In this album’s first song, “Baby Did a Bad Thing,” the bad thing Chris Isaak’s baby has done to him is so “low down” that he can’t even bring himself to say what it is. But the 12 songs that follow spill the beans: Isaak’s baby-are you ready for this?-has left him, I know, it’s hard to believe, what with Isaak’s matinee-idol profile and platinum pompadour. But if you have any doubts, the river of tears that irrigates (and at times nearly drowns) the rest of the album should wash them away.
As usual, Forever Blue finds Isaak mining the rich reserves of his rockabilIy record collection for a sound somewhere between Roy Orbison and Cliff Richard, which is to say one that’s half inspired original and half inspired fake. But never before has he gone so singlemindedly for the True Confessions audience. ‘Somebody’s Crying” is the hit, but somebody’s also crying in “Graduation Day,” “Don’t leave Me On My Own,” “Things Go Wrong,” “Changed Your Mind” “Shadows in a Mirror” “I Believe” the tide cut, and “The End of Everything.” And that somebody is Isaak.
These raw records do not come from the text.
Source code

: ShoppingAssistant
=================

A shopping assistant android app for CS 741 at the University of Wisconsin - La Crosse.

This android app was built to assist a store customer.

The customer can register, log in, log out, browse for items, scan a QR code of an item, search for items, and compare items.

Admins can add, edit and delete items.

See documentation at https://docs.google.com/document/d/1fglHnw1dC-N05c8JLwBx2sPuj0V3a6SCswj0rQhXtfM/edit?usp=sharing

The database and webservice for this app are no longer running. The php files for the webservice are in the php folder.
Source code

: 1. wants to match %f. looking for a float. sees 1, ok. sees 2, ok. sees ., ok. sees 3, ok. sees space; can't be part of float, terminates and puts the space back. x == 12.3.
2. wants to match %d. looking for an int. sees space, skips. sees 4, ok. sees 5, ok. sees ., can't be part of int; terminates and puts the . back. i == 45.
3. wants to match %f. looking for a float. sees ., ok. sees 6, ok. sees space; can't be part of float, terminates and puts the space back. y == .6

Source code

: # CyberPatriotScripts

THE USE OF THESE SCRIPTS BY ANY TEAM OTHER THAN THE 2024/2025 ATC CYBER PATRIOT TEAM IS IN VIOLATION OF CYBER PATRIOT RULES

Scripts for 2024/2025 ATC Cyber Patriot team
Granted, he does have an appealing way of sneaking ’60s guitar riffs into what are supposed to be evocations of the ’50s sensitive-loner stance. But the two best songs here are the only two, aside from “Baby Did a Bad Thing,” in which he abandons sneakiness and sensitivity altogether and loses his temper: “Go Walking Down There” (a challenge to all the happy people” to see how much they like it down at the end of lonely Street) and ‘Goin’ Nowhere,” a jilted lover’s salacious and rocking proposition to a street-walking “girl who’d look better naked” that Hugh Grant could’ve written himself.